Each line in the records below that has the word "argument" should be copied.

Stored items:
▼

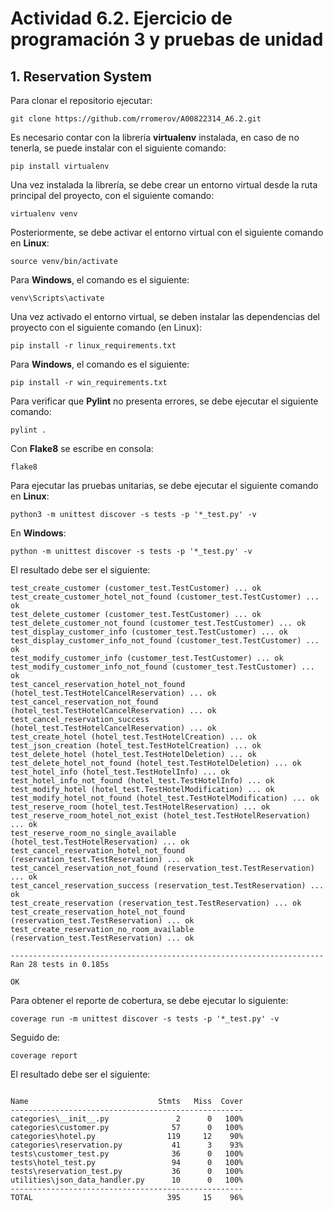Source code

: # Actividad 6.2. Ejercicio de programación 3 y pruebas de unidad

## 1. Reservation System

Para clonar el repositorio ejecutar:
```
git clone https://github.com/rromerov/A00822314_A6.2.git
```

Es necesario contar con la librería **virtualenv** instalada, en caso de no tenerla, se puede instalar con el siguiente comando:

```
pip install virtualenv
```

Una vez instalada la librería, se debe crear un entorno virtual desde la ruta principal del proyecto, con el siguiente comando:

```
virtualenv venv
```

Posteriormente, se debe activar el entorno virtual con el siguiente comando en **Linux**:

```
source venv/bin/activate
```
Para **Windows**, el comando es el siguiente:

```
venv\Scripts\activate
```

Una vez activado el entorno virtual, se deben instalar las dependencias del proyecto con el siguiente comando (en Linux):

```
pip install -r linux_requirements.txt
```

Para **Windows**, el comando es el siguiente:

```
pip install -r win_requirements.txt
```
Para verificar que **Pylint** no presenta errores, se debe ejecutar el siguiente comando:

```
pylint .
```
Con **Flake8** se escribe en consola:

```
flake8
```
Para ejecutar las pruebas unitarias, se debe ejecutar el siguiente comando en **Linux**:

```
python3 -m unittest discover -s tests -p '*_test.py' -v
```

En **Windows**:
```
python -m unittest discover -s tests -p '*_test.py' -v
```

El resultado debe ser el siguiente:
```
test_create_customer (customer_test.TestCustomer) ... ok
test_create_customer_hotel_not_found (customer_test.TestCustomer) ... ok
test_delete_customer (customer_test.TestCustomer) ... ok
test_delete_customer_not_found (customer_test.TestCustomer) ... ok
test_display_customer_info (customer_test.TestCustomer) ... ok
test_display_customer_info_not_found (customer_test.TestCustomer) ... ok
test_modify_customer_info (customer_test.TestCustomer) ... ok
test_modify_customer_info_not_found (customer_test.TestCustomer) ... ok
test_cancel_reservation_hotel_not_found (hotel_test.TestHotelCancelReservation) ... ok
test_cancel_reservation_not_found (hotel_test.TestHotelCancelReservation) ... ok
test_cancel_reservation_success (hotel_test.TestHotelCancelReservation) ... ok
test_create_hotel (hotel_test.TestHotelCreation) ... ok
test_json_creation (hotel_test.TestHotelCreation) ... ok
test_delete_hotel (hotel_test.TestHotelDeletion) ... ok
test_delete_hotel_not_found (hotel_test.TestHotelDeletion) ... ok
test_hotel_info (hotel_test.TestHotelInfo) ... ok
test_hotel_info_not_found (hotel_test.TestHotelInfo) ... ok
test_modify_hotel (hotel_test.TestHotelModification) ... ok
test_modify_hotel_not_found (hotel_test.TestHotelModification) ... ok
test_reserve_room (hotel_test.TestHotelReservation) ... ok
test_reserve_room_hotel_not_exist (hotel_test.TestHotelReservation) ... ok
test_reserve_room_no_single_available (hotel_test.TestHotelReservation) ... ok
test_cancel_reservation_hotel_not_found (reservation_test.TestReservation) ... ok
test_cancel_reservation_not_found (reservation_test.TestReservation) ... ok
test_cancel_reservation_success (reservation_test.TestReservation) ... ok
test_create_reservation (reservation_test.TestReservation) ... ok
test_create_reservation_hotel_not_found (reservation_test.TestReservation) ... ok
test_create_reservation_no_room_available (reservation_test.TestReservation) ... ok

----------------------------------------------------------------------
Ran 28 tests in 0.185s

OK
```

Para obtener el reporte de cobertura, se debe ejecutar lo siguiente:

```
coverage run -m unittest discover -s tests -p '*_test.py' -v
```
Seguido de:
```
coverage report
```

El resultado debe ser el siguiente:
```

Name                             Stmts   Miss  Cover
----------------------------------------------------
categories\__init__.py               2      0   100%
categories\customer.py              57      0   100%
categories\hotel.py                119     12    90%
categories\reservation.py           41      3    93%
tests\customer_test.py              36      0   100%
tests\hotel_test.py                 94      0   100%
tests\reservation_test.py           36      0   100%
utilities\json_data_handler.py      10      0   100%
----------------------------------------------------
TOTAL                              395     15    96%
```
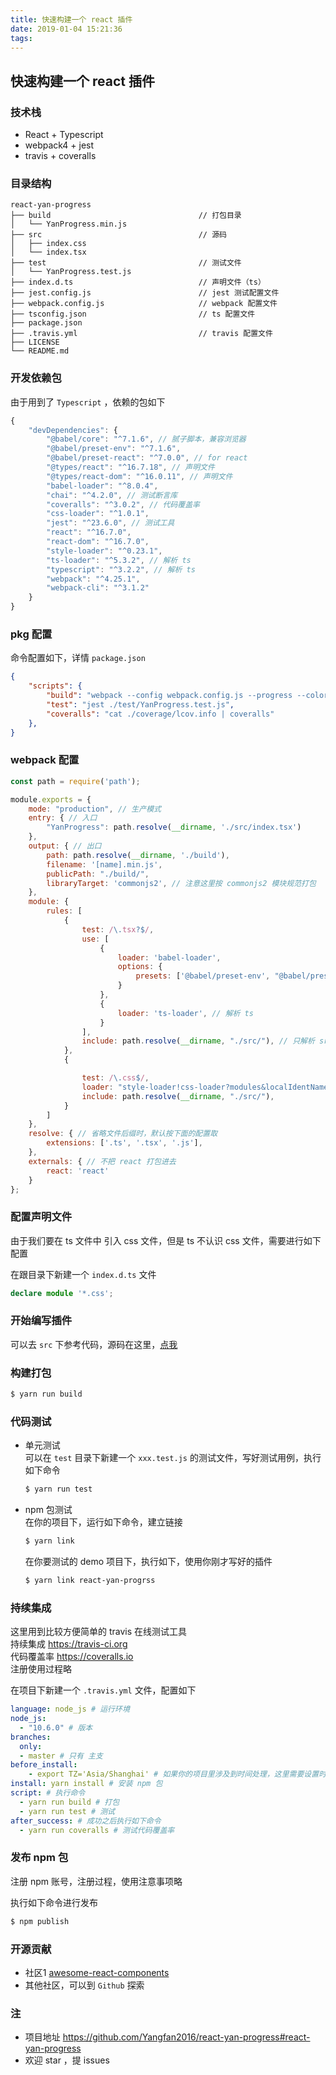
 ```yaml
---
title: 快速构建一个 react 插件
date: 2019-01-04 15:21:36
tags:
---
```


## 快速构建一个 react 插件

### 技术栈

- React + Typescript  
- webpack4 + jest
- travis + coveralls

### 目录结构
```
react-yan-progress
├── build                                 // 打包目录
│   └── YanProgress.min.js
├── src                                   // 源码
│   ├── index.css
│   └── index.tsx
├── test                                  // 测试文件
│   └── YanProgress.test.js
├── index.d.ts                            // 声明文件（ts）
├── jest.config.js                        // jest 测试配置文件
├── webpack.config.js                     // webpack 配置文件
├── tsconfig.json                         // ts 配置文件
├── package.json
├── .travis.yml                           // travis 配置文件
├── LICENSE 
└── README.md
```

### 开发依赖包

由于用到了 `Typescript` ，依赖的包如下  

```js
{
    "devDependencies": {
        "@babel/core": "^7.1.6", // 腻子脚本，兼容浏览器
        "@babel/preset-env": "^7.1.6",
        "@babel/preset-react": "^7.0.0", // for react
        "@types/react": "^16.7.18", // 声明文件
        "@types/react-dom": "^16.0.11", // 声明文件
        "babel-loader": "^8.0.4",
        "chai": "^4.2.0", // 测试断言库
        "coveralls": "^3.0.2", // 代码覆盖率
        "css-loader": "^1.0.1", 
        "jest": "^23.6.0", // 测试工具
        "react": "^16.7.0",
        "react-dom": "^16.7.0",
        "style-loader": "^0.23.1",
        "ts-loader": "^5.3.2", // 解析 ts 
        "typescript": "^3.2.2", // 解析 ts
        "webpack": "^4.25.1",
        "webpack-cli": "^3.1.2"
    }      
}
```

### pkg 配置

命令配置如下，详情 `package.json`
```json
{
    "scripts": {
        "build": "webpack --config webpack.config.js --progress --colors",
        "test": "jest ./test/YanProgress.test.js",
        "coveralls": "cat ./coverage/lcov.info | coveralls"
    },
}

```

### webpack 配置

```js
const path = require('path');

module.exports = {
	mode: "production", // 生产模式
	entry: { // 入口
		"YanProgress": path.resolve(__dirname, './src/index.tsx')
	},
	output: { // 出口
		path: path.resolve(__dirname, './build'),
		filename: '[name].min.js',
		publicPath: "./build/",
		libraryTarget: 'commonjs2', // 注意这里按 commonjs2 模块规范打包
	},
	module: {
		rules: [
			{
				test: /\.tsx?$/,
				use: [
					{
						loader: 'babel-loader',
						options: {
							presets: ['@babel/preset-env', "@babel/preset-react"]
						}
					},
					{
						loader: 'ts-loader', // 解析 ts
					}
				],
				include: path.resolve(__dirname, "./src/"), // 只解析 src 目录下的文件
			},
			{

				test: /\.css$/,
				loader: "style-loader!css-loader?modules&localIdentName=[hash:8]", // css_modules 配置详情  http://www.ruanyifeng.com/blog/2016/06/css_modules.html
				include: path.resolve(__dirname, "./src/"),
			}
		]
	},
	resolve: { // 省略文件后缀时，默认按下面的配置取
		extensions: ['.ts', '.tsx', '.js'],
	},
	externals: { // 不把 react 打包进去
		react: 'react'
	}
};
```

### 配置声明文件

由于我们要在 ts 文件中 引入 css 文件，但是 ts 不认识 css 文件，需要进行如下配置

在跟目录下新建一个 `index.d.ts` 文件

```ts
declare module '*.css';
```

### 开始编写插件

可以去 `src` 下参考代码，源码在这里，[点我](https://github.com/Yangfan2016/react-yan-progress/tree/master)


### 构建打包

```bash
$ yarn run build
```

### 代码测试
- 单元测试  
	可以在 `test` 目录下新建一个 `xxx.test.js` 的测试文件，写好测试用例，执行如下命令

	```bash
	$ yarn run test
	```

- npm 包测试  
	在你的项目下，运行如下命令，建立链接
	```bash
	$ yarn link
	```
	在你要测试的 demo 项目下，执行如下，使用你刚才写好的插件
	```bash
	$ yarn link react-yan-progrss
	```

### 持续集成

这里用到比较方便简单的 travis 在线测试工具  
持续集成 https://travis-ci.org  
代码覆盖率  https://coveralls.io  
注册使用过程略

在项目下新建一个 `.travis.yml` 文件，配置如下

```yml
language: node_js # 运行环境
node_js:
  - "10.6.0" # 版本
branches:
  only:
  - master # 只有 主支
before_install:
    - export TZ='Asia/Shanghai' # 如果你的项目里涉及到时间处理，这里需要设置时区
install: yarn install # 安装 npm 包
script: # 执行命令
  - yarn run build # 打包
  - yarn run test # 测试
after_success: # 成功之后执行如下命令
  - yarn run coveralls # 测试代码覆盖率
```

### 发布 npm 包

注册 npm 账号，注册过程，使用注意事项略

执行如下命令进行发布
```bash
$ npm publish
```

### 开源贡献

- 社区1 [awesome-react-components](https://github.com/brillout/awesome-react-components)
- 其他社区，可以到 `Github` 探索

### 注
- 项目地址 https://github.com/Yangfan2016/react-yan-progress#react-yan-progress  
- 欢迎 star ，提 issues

▲
▼

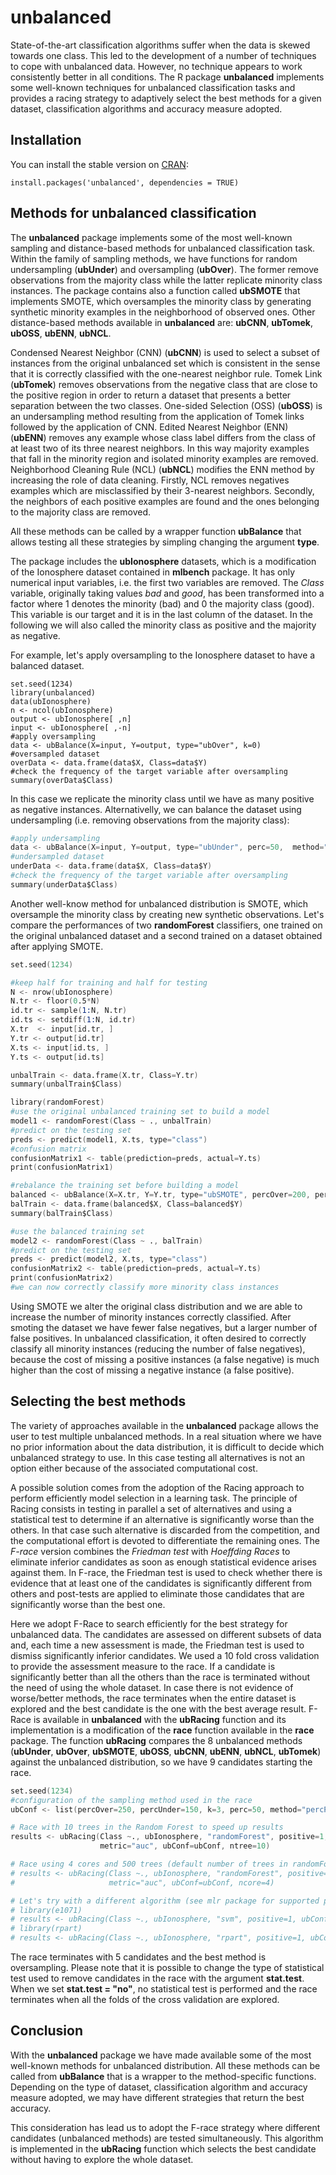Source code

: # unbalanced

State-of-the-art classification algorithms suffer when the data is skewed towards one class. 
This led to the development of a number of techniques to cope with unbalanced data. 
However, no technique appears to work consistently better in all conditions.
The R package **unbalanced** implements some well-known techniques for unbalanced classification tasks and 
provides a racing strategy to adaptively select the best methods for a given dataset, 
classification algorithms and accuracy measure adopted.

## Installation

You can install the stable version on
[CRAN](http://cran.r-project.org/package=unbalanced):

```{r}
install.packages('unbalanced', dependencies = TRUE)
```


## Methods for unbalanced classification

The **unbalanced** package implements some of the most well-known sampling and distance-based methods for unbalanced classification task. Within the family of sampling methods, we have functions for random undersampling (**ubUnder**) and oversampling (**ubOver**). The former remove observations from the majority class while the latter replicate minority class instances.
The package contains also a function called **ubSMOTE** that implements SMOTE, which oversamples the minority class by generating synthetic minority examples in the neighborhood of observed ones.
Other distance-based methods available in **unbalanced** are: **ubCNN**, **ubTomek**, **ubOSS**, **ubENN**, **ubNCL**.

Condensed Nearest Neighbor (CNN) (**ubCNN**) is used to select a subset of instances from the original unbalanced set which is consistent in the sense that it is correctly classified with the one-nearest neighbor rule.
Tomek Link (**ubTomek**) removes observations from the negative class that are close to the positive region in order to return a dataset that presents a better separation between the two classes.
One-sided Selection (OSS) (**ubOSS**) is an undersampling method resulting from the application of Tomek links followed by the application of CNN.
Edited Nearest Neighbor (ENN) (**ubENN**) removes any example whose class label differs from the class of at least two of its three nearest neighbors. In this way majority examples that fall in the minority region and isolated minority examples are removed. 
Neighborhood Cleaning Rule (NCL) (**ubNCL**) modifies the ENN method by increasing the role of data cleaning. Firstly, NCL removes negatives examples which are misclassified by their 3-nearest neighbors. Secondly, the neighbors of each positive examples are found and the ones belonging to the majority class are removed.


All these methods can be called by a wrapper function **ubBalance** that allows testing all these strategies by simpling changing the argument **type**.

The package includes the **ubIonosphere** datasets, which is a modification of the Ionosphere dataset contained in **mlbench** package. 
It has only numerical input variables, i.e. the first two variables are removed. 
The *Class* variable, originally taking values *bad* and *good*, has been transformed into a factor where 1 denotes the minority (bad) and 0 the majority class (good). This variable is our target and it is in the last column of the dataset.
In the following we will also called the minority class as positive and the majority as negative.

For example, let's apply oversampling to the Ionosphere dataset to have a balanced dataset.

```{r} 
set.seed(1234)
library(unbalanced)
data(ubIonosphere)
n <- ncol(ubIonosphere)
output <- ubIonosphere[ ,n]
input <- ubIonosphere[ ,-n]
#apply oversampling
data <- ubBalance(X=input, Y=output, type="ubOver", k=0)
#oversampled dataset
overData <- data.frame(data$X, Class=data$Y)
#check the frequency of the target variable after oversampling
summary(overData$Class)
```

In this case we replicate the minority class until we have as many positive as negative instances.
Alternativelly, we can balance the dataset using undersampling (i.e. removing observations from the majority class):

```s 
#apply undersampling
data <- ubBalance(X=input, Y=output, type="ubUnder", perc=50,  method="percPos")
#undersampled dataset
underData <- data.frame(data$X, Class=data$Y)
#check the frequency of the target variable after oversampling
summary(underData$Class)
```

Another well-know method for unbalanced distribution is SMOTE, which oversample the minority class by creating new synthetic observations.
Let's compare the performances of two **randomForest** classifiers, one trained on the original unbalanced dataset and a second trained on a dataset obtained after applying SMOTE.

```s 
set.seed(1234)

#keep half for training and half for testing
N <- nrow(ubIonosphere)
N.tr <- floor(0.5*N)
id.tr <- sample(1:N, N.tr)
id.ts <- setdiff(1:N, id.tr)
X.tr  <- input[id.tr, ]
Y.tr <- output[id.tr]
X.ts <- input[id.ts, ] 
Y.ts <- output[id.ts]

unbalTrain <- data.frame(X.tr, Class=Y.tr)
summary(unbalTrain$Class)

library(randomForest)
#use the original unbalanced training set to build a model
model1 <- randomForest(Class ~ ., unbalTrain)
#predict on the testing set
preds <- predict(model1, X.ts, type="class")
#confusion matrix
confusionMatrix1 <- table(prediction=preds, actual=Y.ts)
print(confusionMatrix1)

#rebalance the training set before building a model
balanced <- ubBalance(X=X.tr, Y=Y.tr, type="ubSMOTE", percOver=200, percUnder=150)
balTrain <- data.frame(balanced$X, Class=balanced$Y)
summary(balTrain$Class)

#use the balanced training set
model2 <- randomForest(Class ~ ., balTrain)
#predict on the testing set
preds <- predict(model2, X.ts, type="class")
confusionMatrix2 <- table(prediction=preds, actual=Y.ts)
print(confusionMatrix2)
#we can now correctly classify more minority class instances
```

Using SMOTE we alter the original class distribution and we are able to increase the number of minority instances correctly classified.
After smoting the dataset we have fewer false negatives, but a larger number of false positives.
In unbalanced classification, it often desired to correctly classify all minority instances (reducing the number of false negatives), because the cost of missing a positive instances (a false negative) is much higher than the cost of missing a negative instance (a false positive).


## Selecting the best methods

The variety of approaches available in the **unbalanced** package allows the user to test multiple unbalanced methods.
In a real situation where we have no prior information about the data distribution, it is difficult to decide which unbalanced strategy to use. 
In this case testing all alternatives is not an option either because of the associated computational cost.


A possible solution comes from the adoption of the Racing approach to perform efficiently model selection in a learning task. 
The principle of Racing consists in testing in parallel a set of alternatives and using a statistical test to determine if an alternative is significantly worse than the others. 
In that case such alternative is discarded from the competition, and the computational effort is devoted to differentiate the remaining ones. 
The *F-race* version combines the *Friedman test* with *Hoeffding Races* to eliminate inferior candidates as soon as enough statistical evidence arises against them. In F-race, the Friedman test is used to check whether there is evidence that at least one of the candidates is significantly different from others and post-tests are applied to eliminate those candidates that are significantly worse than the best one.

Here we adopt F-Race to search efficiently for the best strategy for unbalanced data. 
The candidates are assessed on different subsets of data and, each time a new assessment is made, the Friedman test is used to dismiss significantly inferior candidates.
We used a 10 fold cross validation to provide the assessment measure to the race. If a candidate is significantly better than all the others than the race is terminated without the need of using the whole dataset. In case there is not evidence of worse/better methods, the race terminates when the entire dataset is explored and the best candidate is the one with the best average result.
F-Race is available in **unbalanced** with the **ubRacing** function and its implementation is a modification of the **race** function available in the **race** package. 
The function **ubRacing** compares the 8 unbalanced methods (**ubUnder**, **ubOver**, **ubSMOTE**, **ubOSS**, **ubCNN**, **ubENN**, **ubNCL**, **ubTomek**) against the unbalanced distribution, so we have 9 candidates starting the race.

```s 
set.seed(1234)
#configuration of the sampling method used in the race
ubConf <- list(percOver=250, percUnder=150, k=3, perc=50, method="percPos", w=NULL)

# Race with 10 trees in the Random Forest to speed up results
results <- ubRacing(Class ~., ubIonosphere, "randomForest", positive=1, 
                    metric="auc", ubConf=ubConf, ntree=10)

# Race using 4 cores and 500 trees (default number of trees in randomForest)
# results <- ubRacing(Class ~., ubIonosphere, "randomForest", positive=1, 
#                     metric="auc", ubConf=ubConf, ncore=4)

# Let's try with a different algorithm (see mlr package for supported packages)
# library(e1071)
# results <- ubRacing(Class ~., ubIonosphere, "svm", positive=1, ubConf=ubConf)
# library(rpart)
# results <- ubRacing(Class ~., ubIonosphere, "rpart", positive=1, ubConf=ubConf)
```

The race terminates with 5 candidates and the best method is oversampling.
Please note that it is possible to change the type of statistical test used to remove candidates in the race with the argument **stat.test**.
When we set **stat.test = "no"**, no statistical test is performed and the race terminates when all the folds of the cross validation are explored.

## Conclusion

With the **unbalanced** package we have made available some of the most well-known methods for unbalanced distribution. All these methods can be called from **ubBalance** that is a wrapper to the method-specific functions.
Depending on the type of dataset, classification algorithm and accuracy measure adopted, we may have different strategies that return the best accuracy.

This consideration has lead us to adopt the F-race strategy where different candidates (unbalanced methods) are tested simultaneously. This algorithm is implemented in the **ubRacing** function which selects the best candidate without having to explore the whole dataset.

▲

Final answer ▸
All these methods can be called by a wrapper function **ubBalance** that allows testing all these strategies by simpling changing the argument **type**.
Please note that it is possible to change the type of statistical test used to remove candidates in the race with the argument **stat.test**.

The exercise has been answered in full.